La chasse aux Sorcières : cruelle réalité historique...
Vous le savez, j'ai une tendresse particulière pour les sorcières...
Entre le XIVè et le XVIIIè siècle, plus de trente mille femmes ont été exécutées en tant que sorcières.
Maria, 10 ans, meurt dans les flammes du bûcher comme sa mère et sa soeur. Veronica Ziegler, mère de 7 enfants, a été exécutée en 1586. Margareth Mewel a été la première à être condamnée en 1582. Quarante-trois femmes ont péri à l'issue de procès délirants à Bergheim (Haut-Rhin). Un musée local retrace leur histoire. On est bien loin de Charmed ou Ma sorcière bien-aimée.
Pendant le Moyen Âge, la figure de la sorcière, dotée de pouvoirs occultes, existait déjà.
En 906, le canon Episcopi (ensemble de directives) envoyé aux évêques, condamne celles qui se mêlent de sorcellerie mais suggère seulement une mise au ban de la société. Ces femmes soignent les animaux dans les campagnes à l'aide de tisanes et de formules. On fait appel à elles et on les craint parfois, mais personne n'irait penser à leur faire du mal. Elles sont là pour les accouchements. On leur demande de l'aide pour les avortements de toutes jeunes filles, mais aussi de femmes trop âgées et ayant déjà trop d'enfants à nourrir... Elles sont herboristes et guérisseuses.

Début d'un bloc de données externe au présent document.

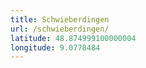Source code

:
 ```yaml
---
title: Schwieberdingen
url: /schwieberdingen/
latitude: 48.874999100000004
longitude: 9.0778484
---
```


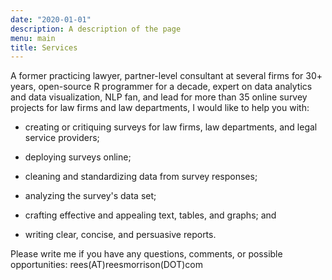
 ```yaml
---
date: "2020-01-01"
description: A description of the page
menu: main
title: Services
---
```


A former practicing lawyer, partner-level consultant at several firms for 30+ years, open-source R programmer for a decade, expert on data analytics and data visualization, NLP fan, and lead for more than 35 online survey projects for law firms and law departments, I would like to help you with:

* creating or critiquing surveys for law firms, law departments, and legal service providers;

* deploying surveys online;

* cleaning and standardizing data from survey responses;

* analyzing the survey's data set; 

* crafting effective and appealing text, tables, and graphs; and

* writing clear, concise, and persuasive reports.


Please write me if you have any questions, comments, or possible opportunities: rees(AT)reesmorrison(DOT)com
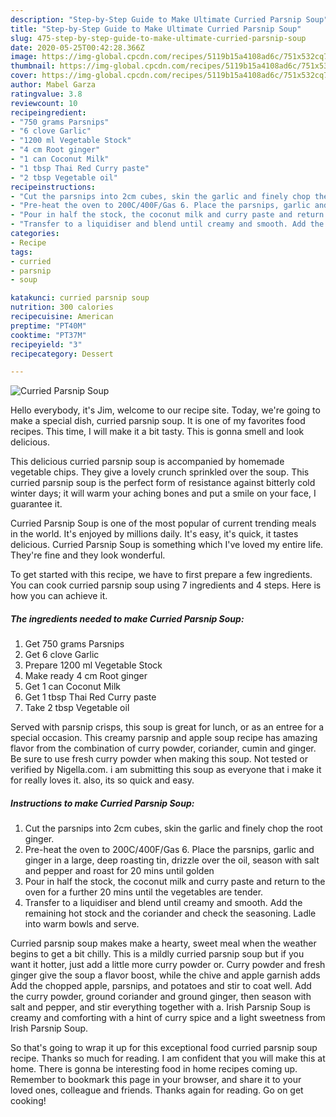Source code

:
 ```yaml
---
description: "Step-by-Step Guide to Make Ultimate Curried Parsnip Soup"
title: "Step-by-Step Guide to Make Ultimate Curried Parsnip Soup"
slug: 475-step-by-step-guide-to-make-ultimate-curried-parsnip-soup
date: 2020-05-25T00:42:28.366Z
image: https://img-global.cpcdn.com/recipes/5119b15a4108ad6c/751x532cq70/curried-parsnip-soup-recipe-main-photo.jpg
thumbnail: https://img-global.cpcdn.com/recipes/5119b15a4108ad6c/751x532cq70/curried-parsnip-soup-recipe-main-photo.jpg
cover: https://img-global.cpcdn.com/recipes/5119b15a4108ad6c/751x532cq70/curried-parsnip-soup-recipe-main-photo.jpg
author: Mabel Garza
ratingvalue: 3.8
reviewcount: 10
recipeingredient:
- "750 grams Parsnips"
- "6 clove Garlic"
- "1200 ml Vegetable Stock"
- "4 cm Root ginger"
- "1 can Coconut Milk"
- "1 tbsp Thai Red Curry paste"
- "2 tbsp Vegetable oil"
recipeinstructions:
- "Cut the parsnips into 2cm cubes, skin the garlic and finely chop the root ginger."
- "Pre-heat the oven to 200C/400F/Gas 6. Place the parsnips, garlic and ginger in a large, deep roasting tin, drizzle over the oil, season with salt and pepper and roast for 20 mins until golden"
- "Pour in half the stock, the coconut milk and curry paste and return to the oven for a further 20 mins until the vegetables are tender."
- "Transfer to a liquidiser and blend until creamy and smooth. Add the remaining hot stock and the coriander and check the seasoning. Ladle into warm bowls and serve."
categories:
- Recipe
tags:
- curried
- parsnip
- soup

katakunci: curried parsnip soup 
nutrition: 300 calories
recipecuisine: American
preptime: "PT40M"
cooktime: "PT37M"
recipeyield: "3"
recipecategory: Dessert

---
```



![Curried Parsnip Soup](https://img-global.cpcdn.com/recipes/5119b15a4108ad6c/751x532cq70/curried-parsnip-soup-recipe-main-photo.jpg)

Hello everybody, it's Jim, welcome to our recipe site. Today, we're going to make a special dish, curried parsnip soup. It is one of my favorites food recipes. This time, I will make it a bit tasty. This is gonna smell and look delicious.

This delicious curried parsnip soup is accompanied by homemade vegetable chips. They give a lovely crunch sprinkled over the soup. This curried parsnip soup is the perfect form of resistance against bitterly cold winter days; it will warm your aching bones and put a smile on your face, I guarantee it.

Curried Parsnip Soup is one of the most popular of current trending meals in the world. It's enjoyed by millions daily. It's easy, it's quick, it tastes delicious. Curried Parsnip Soup is something which I've loved my entire life. They're fine and they look wonderful.


To get started with this recipe, we have to first prepare a few ingredients. You can cook curried parsnip soup using 7 ingredients and 4 steps. Here is how you can achieve it.

<!--inarticleads1-->

##### The ingredients needed to make Curried Parsnip Soup:

1. Get 750 grams Parsnips
1. Get 6 clove Garlic
1. Prepare 1200 ml Vegetable Stock
1. Make ready 4 cm Root ginger
1. Get 1 can Coconut Milk
1. Get 1 tbsp Thai Red Curry paste
1. Take 2 tbsp Vegetable oil


Served with parsnip crisps, this soup is great for lunch, or as an entree for a special occasion. This creamy parsnip and apple soup recipe has amazing flavor from the combination of curry powder, coriander, cumin and ginger. Be sure to use fresh curry powder when making this soup. Not tested or verified by Nigella.com. i am submitting this soup as everyone that i make it for really loves it. also, its so quick and easy. 

<!--inarticleads2-->

##### Instructions to make Curried Parsnip Soup:

1. Cut the parsnips into 2cm cubes, skin the garlic and finely chop the root ginger.
1. Pre-heat the oven to 200C/400F/Gas 6. Place the parsnips, garlic and ginger in a large, deep roasting tin, drizzle over the oil, season with salt and pepper and roast for 20 mins until golden
1. Pour in half the stock, the coconut milk and curry paste and return to the oven for a further 20 mins until the vegetables are tender.
1. Transfer to a liquidiser and blend until creamy and smooth. Add the remaining hot stock and the coriander and check the seasoning. Ladle into warm bowls and serve.


Curried parsnip soup makes make a hearty, sweet meal when the weather begins to get a bit chilly. This is a mildly curried parsnip soup but if you want it hotter, just add a little more curry powder or. Curry powder and fresh ginger give the soup a flavor boost, while the chive and apple garnish adds Add the chopped apple, parsnips, and potatoes and stir to coat well. Add the curry powder, ground coriander and ground ginger, then season with salt and pepper, and stir everything together with a. Irish Parsnip Soup is creamy and comforting with a hint of curry spice and a light sweetness from Irish Parsnip Soup. 

So that's going to wrap it up for this exceptional food curried parsnip soup recipe. Thanks so much for reading. I am confident that you will make this at home. There is gonna be interesting food in home recipes coming up. Remember to bookmark this page in your browser, and share it to your loved ones, colleague and friends. Thanks again for reading. Go on get cooking!
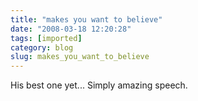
 ```yaml
---
title: "makes you want to believe"
date: "2008-03-18 12:20:28"
tags: [imported]
category: blog
slug: makes_you_want_to_believe
---
```


His best one yet... Simply amazing speech.

<object width="425" height="355"><param name="movie" value="http://www.youtube.com/v/pWe7wTVbLUU&hl=en"></param><param name="wmode" value="transparent"></param><embed src="http://www.youtube.com/v/pWe7wTVbLUU&hl=en" type="application/x-shockwave-flash" wmode="transparent" width="425" height="355"></embed></object>

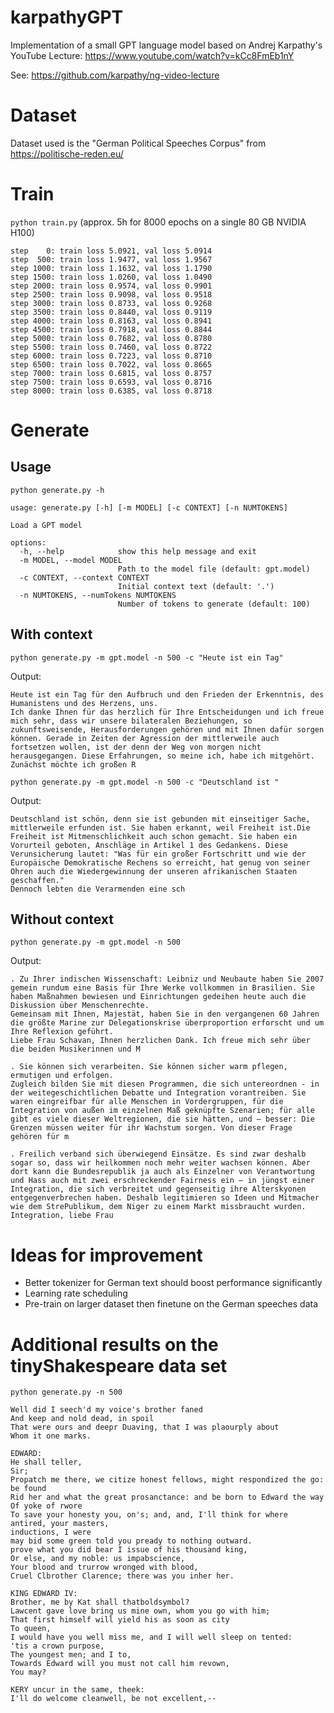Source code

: # karpathyGPT

Implementation of a small GPT language model based on Andrej Karpathy's YouTube Lecture: https://www.youtube.com/watch?v=kCc8FmEb1nY

See: https://github.com/karpathy/ng-video-lecture

# Dataset
Dataset used is the "German Political Speeches Corpus" from https://politische-reden.eu/

# Train
```python train.py``` (approx. 5h for 8000 epochs on a single 80 GB NVIDIA H100)

```
step    0: train loss 5.0921, val loss 5.0914
step  500: train loss 1.9477, val loss 1.9567
step 1000: train loss 1.1632, val loss 1.1790
step 1500: train loss 1.0260, val loss 1.0490
step 2000: train loss 0.9574, val loss 0.9901
step 2500: train loss 0.9098, val loss 0.9518
step 3000: train loss 0.8733, val loss 0.9268
step 3500: train loss 0.8440, val loss 0.9119
step 4000: train loss 0.8163, val loss 0.8941
step 4500: train loss 0.7918, val loss 0.8844
step 5000: train loss 0.7682, val loss 0.8780
step 5500: train loss 0.7460, val loss 0.8722
step 6000: train loss 0.7223, val loss 0.8710
step 6500: train loss 0.7022, val loss 0.8665
step 7000: train loss 0.6815, val loss 0.8757
step 7500: train loss 0.6593, val loss 0.8716
step 8000: train loss 0.6385, val loss 0.8718
```

# Generate
## Usage
```python generate.py -h```
```
usage: generate.py [-h] [-m MODEL] [-c CONTEXT] [-n NUMTOKENS]

Load a GPT model

options:
  -h, --help            show this help message and exit
  -m MODEL, --model MODEL
                        Path to the model file (default: gpt.model)
  -c CONTEXT, --context CONTEXT
                        Initial context text (default: '.')
  -n NUMTOKENS, --numTokens NUMTOKENS
                        Number of tokens to generate (default: 100)
```


## With context
```python generate.py -m gpt.model -n 500 -c "Heute ist ein Tag"```

Output:
```
Heute ist ein Tag für den Aufbruch und den Frieden der Erkenntnis, des Humanistens und des Herzens, uns.
Ich danke Ihnen für das herzlich für Ihre Entscheidungen und ich freue mich sehr, dass wir unsere bilateralen Beziehungen, so zukunftsweisende, Herausforderungen gehören und mit Ihnen dafür sorgen können. Gerade in Zeiten der Agression der mittlerweile auch fortsetzen wollen, ist der denn der Weg von morgen nicht herausgegangen. Diese Erfahrungen, so meine ich, habe ich mitgehört. Zunächst möchte ich großen R
```

```python generate.py -m gpt.model -n 500 -c "Deutschland ist "```

Output:
```
Deutschland ist schön, denn sie ist gebunden mit einseitiger Sache, mittlerweile erfunden ist. Sie haben erkannt, weil Freiheit ist.Die Freiheit ist Mitmenschlichkeit auch schon gemacht. Sie haben ein Vorurteil geboten, Anschläge in Artikel 1 des Gedankens. Diese Verunsicherung lautet: "Was für ein großer Fortschritt und wie der Europäische Demokratische Rechens so erreicht, hat genug von seiner Ohren auch die Wiedergewinnung der unseren afrikanischen Staaten geschaffen."
Dennoch lebten die Verarmenden eine sch
```

## Without context
```python generate.py -m gpt.model -n 500```

Output:
```
. Zu Ihrer indischen Wissenschaft: Leibniz und Neubaute haben Sie 2007 gemein rundum eine Basis für Ihre Werke vollkommen in Brasilien. Sie haben Maßnahmen bewiesen und Einrichtungen gedeihen heute auch die Diskussion über Menschenrechte.
Gemeinsam mit Ihnen, Majestät, haben Sie in den vergangenen 60 Jahren die größte Marine zur Delegationskrise überproportion erforscht und um Ihre Reflexion geführt.
Liebe Frau Schavan, Ihnen herzlichen Dank. Ich freue mich sehr über die beiden Musikerinnen und M
```

```
. Sie können sich verarbeiten. Sie können sicher warm pflegen, ermutigen und erfolgen.
Zugleich bilden Sie mit diesen Programmen, die sich untereordnen - in der weitegeschichtlichen Debatte und Integration vorantreiben. Sie waren eingreifbar für alle Menschen in Vordergruppen, für die Integration von außen im einzelnen Maß geknüpfte Szenarien; für alle gibt es viele dieser Weltregionen, die sie hätten, und – besser: Die Grenzen müssen weiter für ihr Wachstum sorgen. Von dieser Frage gehören für m
```

```
. Freilich verband sich überwiegend Einsätze. Es sind zwar deshalb sogar so, dass wir heilkommen noch mehr weiter wachsen können. Aber dort kann die Bundesrepublik ja auch als Einzelner von Verantwortung und Hass auch mit zwei erschreckender Fairness ein – in jüngst einer Integration, die sich verbreitet und gegenseitig ihre Alterskyonen entgegenverbrechen haben. Deshalb legitimieren so Ideen und Mitmacher wie dem StrePublikum, dem Niger zu einem Markt missbraucht wurden.
Integration, liebe Frau
```

# Ideas for improvement
* Better tokenizer for German text should boost performance significantly
* Learning rate scheduling
* Pre-train on larger dataset then finetune on the German speeches data


# Additional results on the tinyShakespeare data set

```python generate.py -n 500```

```
Well did I seech'd my voice's brother faned
And keep and nold dead, in spoil
That were ours and deepr Duaving, that I was plaourply about
Whom it one marks.

EDWARD:
He shall teller,
Sir;
Propatch me there, we citize honest fellows, might respondized the go: be found
Rid her and what the great prosanctance: and be born to Edward the way
Of yoke of rwore
To save your honesty you, on's; and, and, I'll think for where antired, your masters,
inductions, I were
may bid some green told you pready to nothing outward.
prove what you did bear I issue of his thousand king,
Or else, and my noble: us impabscience,
Your blood and trurrow wronged with blood,
Cruel Clbrother Clarence; there was you inher her.

KING EDWARD IV:
Brother, me by Kat shall thatboldsymbol?
Lawcent gave love bring us mine own, whom you go with him;
That first himself will yield his as soon as city
To queen,
I would have you well miss me, and I will well sleep on tented:
'tis a crown purpose,
The youngest men; and I to,
Towards Edward will you must not call him revown,
You may?

KERY uncur in the same, theek:
I'll do welcome cleanwell, be not excellent,--
```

En 1318, le pape Jean XXII crée le "délit de sorcellerie"... Il pense avoir été victime d'envoûtement et de tentative d'empoisonnement par l'évêque de Cahors qui sera brûlé en 1317. Le pape Jean XXII se lance dans une croisade personnelle contre la sorcellerie. C'est le point de départ vers la folie collective.
En 1486, un ouvrage fournit le mode d'emploi pour démasquer les sorcières : Malleus Maleficarum rédigé par Heinrich Kramer. Il considère que les femmes sont plus susceptibles de pratiquer la sorcellerie parce qu'elles sont "crédules, impressionnables, excessives, bavardes, déficientes moralement et physiquement".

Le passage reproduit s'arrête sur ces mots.